===== Records for this exercise =====
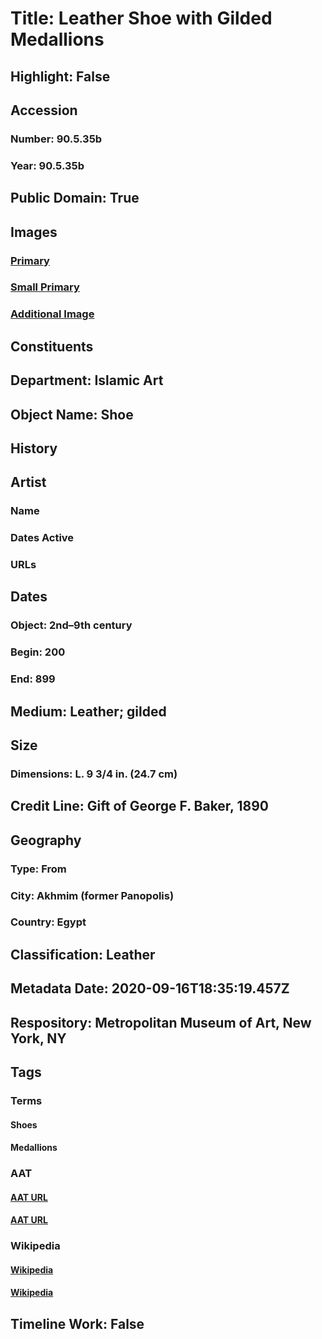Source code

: # Title: Leather Shoe with Gilded Medallions
## Highlight: False
## Accession
### Number: 90.5.35b
### Year: 90.5.35b
## Public Domain: True
## Images
### [Primary](https://images.metmuseum.org/CRDImages/is/original/DP17582_90.5.35B.jpg)
### [Small Primary](https://images.metmuseum.org/CRDImages/is/web-large/DP17582_90.5.35B.jpg)
### [Additional Image](https://images.metmuseum.org/CRDImages/is/original/DP17582.jpg)
## Constituents
## Department: Islamic Art
## Object Name: Shoe
## History
## Artist
### Name
### Dates Active
### URLs
## Dates
### Object: 2nd–9th century
### Begin: 200
### End: 899
## Medium: Leather; gilded
## Size
### Dimensions: L. 9 3/4 in. (24.7 cm)
## Credit Line: Gift of George F. Baker, 1890
## Geography
### Type: From
### City: Akhmim (former Panopolis)
### Country: Egypt
## Classification: Leather
## Metadata Date: 2020-09-16T18:35:19.457Z
## Respository: Metropolitan Museum of Art, New York, NY
## Tags
### Terms
#### Shoes
#### Medallions
### AAT
#### [AAT URL](http://vocab.getty.edu/page/aat/300046065)
#### [AAT URL](http://vocab.getty.edu/page/aat/300077357)
### Wikipedia
#### [Wikipedia]()
#### [Wikipedia]()
## Timeline Work: False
=====
▸ **Your instructions**
Look through the entries and return each line that has the word "Object" in it.

▸ **Final answer**
## Object Name: Shoe
### Object: 2nd–9th century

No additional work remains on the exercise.